Il ne faudrait cependant pas occulter les tensions géopolitiques qui demeurent, malgré tout, un risque pour les marchés. La situation au Moyen-Orient avec le nouveau positionnement de l’Arabie Saoudite, la décision de Donald Trump sur Jérusalem et le dossier nord-coréen n’ont rien de très rassurants. D’autres facteurs pourraient attiser les craintes. « On pourrait perdre confiance dans la volonté ou dans la capacité des banques centrales à jouer aux pompiers. On pourrait redouter que les dettes publiques se trouvent sur une trajectoire insoutenable. On pourrait craindre une forte croissance des défauts de crédit à la suite d’une remontée des taux d’intérêt, d’une récession économique, de tensions internationales ou d’une vague de destruction créatrice. On pourrait aussi assister à un fort recul du prix de certains actifs financiers », ajoute Etienne de Callataÿ.

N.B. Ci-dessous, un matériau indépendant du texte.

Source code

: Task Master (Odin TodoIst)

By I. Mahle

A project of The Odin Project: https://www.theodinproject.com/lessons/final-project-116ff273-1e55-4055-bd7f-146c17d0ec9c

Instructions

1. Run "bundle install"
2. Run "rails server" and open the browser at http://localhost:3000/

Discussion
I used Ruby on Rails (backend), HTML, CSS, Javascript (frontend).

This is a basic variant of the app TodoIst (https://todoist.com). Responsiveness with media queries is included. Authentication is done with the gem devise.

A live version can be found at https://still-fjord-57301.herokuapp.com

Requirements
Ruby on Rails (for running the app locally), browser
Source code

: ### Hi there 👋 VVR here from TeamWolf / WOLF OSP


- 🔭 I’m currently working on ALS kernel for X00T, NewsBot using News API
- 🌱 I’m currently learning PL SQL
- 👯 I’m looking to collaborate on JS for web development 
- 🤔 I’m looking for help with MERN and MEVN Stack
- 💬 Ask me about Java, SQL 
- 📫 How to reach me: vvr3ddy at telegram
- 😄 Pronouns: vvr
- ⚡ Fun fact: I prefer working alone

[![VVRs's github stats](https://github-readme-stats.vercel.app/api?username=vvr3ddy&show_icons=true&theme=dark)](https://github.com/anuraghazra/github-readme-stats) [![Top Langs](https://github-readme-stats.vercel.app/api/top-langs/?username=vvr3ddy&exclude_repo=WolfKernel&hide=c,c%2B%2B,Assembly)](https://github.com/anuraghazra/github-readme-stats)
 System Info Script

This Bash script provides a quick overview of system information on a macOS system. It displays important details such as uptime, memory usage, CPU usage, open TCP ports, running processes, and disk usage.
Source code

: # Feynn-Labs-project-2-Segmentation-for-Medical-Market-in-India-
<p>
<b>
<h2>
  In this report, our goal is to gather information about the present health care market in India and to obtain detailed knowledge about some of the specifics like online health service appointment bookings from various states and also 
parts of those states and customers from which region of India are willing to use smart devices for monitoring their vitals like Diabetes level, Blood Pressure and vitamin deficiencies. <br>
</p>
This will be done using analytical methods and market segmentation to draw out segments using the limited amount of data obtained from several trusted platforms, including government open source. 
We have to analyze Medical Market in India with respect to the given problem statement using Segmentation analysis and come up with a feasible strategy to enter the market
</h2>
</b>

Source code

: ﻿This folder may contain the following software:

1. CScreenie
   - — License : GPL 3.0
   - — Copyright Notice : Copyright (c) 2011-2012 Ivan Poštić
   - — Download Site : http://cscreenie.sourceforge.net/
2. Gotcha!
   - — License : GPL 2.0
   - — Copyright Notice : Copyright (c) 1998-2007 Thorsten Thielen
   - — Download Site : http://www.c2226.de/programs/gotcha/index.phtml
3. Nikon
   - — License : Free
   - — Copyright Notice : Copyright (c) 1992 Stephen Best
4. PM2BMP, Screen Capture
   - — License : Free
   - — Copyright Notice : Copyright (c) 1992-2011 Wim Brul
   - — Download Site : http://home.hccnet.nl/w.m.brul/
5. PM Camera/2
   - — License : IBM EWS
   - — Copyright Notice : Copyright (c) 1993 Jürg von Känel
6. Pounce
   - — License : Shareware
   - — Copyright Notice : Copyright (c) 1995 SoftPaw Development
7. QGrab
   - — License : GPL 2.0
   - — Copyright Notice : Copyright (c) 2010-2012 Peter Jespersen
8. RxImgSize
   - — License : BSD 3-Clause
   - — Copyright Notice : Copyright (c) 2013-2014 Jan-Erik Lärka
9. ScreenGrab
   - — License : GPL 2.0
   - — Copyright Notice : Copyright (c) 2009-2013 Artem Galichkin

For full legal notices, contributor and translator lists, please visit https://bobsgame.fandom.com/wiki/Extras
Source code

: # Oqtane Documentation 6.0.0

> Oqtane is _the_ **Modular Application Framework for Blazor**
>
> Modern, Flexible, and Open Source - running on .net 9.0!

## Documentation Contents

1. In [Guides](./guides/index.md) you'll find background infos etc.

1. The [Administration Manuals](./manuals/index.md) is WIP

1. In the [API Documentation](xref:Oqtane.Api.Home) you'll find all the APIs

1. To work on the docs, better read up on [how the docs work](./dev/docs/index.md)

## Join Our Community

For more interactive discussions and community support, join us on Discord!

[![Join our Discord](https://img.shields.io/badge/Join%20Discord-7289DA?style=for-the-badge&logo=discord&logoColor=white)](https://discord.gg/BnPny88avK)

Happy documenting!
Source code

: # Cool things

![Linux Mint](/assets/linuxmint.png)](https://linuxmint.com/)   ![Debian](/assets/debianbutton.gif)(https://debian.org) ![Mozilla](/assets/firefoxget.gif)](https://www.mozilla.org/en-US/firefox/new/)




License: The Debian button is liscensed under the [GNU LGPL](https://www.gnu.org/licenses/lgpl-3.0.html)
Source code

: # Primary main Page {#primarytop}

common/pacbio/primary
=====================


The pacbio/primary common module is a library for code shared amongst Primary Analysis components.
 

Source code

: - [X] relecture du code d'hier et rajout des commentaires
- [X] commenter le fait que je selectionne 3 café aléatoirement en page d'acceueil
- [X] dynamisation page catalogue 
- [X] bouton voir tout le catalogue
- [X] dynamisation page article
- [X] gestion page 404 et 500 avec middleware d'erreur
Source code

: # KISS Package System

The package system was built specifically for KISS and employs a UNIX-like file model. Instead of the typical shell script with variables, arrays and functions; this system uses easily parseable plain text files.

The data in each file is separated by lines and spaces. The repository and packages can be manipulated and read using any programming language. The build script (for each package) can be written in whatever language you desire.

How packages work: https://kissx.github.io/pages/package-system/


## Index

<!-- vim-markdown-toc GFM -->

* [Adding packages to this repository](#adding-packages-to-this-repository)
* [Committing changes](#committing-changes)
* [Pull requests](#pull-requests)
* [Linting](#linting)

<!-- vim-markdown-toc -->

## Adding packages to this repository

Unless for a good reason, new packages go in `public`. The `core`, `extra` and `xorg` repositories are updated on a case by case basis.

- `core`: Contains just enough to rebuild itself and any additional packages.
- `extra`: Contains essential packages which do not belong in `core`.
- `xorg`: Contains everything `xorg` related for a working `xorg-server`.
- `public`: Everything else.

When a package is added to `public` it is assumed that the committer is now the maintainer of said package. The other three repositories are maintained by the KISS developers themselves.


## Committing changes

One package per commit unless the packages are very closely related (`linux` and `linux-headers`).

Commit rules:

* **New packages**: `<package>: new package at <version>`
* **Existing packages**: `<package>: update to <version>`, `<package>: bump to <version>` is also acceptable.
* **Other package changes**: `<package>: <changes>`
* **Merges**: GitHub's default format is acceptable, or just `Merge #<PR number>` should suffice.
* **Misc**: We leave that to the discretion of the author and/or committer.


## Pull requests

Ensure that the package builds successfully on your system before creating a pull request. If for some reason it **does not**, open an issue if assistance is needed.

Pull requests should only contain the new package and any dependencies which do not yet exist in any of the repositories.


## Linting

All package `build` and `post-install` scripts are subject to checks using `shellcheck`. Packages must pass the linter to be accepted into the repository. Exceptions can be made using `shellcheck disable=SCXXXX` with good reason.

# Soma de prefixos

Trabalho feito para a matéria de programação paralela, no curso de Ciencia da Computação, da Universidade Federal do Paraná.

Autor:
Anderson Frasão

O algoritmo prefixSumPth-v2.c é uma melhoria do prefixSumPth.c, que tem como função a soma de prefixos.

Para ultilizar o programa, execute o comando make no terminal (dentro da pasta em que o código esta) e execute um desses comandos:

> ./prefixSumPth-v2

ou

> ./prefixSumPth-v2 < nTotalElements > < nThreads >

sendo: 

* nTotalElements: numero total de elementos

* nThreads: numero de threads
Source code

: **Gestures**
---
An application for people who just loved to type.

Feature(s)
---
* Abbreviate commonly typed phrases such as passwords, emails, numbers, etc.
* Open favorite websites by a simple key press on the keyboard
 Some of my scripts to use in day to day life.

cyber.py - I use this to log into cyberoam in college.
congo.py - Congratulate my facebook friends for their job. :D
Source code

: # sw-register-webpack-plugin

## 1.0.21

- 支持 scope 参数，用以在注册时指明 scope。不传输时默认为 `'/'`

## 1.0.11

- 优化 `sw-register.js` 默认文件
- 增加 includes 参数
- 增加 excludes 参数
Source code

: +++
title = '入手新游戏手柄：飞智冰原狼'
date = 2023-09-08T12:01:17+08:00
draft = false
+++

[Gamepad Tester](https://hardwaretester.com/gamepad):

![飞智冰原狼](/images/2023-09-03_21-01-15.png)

Et que penser du bitcoin ? « Cela engendre un risque d’éclatement d’une bulle qui pourrait fragiliser d’autres marchés », pense Bernard Keppenne. Cependant, il faut admettre que malgré cette hausse fulgurante (voire inquiétante) l’ensemble des crytpomonnaies ne représentent que 300 milliards de dollars. « Ce n’est pas énorme. L’impact d’une baisse du bitcoin serait assez limité. Mais si le bitcoin se développait, alors on pourrait songer à un risque de contagion plus conséquent », admet Peter Vanden Haute.
Un autre danger potentiel pourrait affecter l’ensemble des marchés de la planète : un hacking d’envergure sur les infrastructures de marchés. Avec les nouvelles avancées en matière technologique, les risques de bugs accidentels, de pannes ou d’attaques informatiques sont de plus en plus importants dans l’économie en général et sur les marchés financiers en particulier. Une attaque à grande échelle des données sur les marchés ou dans les banques pourrait être un choc pour les marchés financiers en rendant impossible le règlement des transactions et créant, de ce fait, des perturbations économiques et financières de grande envergure.
La liste des soucis et dangers qui pourraient guetter les marchés est longue et non exhaustive. Nous ne sommes pas à l’abri d’un événement de type cygne noir ! « Mais une longue liste de dangers peu probables ne fait pas un danger majeur imminent. 2018 s’annonce donc sous de bons auspices, mais sans conduire, bien entendu, à l’insouciance», conclut Etienne de Callataÿ.